The Tribunal quashed the order passed by the PCIT under section 263 of the IT Act, holding that the AO's order was not erroneous or prejudicial to the interest of the revenue. The appeal of the assessee was allowed.
Issues Involved: 1. Legality of the order under section 263 of the IT Act. 2. Erroneous and prejudicial nature of the AO's order under section 143(3). 3. Application of section 14A read with Rule 8D on investments. 4. Retrospective application of the explanation to section 14A inserted by Finance Act 2022. 5. Expenses incurred for making investments. 6. Assumption of incorrect facts by PCIT.
Summary:
1. Legality of the order under section 263 of the IT Act: The assessee argued that the order under section 263 passed by the PCIT is illegal, void ab initio, and not justifiable, thus deserving annulment. The Tribunal noted that the AO had conducted a detailed inquiry under the E-Assessment Scheme and accepted the returned income after verifying the details provided by the assessee.
2. Erroneous and prejudicial nature of the AO's order under section 143(3): The Tribunal observed that the AO's order was not erroneous or prejudicial to the interest of the revenue. The AO had made inquiries and verified the details regarding the expenses incurred for earning exempt income, and the assessee had sufficient own funds to cover the investments, thus no disallowance under section 14A was warranted.
3. Application of section 14A read with Rule 8D on investments: The Tribunal found that the assessee's own funds (equity and reserves) were more than the value of the investments, and no interest was paid on funds utilized for these investments. The AO had accepted this contention based on various case laws and past history of the assessee, which was upheld by the Tribunal.

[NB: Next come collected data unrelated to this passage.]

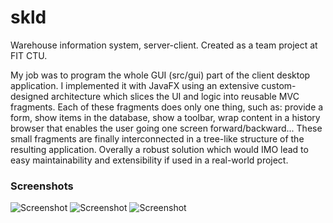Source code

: # skld
Warehouse information system, server-client. Created as a team project at FIT CTU.  

My job was to program the whole GUI (src/gui) part of the client desktop application. I implemented it with JavaFX using an extensive custom-designed architecture which slices the UI and logic into reusable MVC fragments. Each of these fragments does only one thing, such as: provide a form, show items in the database, show a toolbar, wrap content in a history browser that enables the user going one screen forward/backward... These small fragments are finally interconnected in a tree-like structure of the resulting application. Overally a robust solution which would IMO lead to easy maintainability and extensibility if used in a real-world project.

### Screenshots

![Screenshot](https://user-images.githubusercontent.com/17980426/38278329-dabd9b96-379b-11e8-865e-58c79bec749b.png)
![Screenshot](https://user-images.githubusercontent.com/17980426/38278328-da9e3f76-379b-11e8-8867-838a4aa8094c.png)
![Screenshot](https://user-images.githubusercontent.com/17980426/38278330-dadc6ddc-379b-11e8-9a02-970bf3f44aca.png)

4. Retrospective application of the explanation to section 14A inserted by Finance Act 2022: The Tribunal agreed with the assessee that the explanation to section 14A inserted by Finance Act 2022 is applicable prospectively from 01.04.2022 and cannot be applied retrospectively. Therefore, no disallowance under section 14A could be made for the assessment year 2018-19.
5. Expenses incurred for making investments: The Tribunal noted that the assessee had not incurred any expenses for making the investments, as these were made out of its own funds. The AO had verified and accepted this explanation, and the Tribunal found no reason to interfere with this finding.
6. Assumption of incorrect facts by PCIT: The Tribunal found that the PCIT had assumed incorrect facts and relied on decisions with different facts. The PCIT had failed to consider the past history of the assessee and the fact that no expenses were incurred for earning exempt income. The Tribunal held that the revisionary order under section 263 was arbitrary and without any concrete basis.
Conclusion: The Tribunal quashed the order passed by the PCIT under section 263 of the IT Act, holding that the AO's order was not erroneous or prejudicial to the interest of the revenue. The appeal of the assessee was allowed.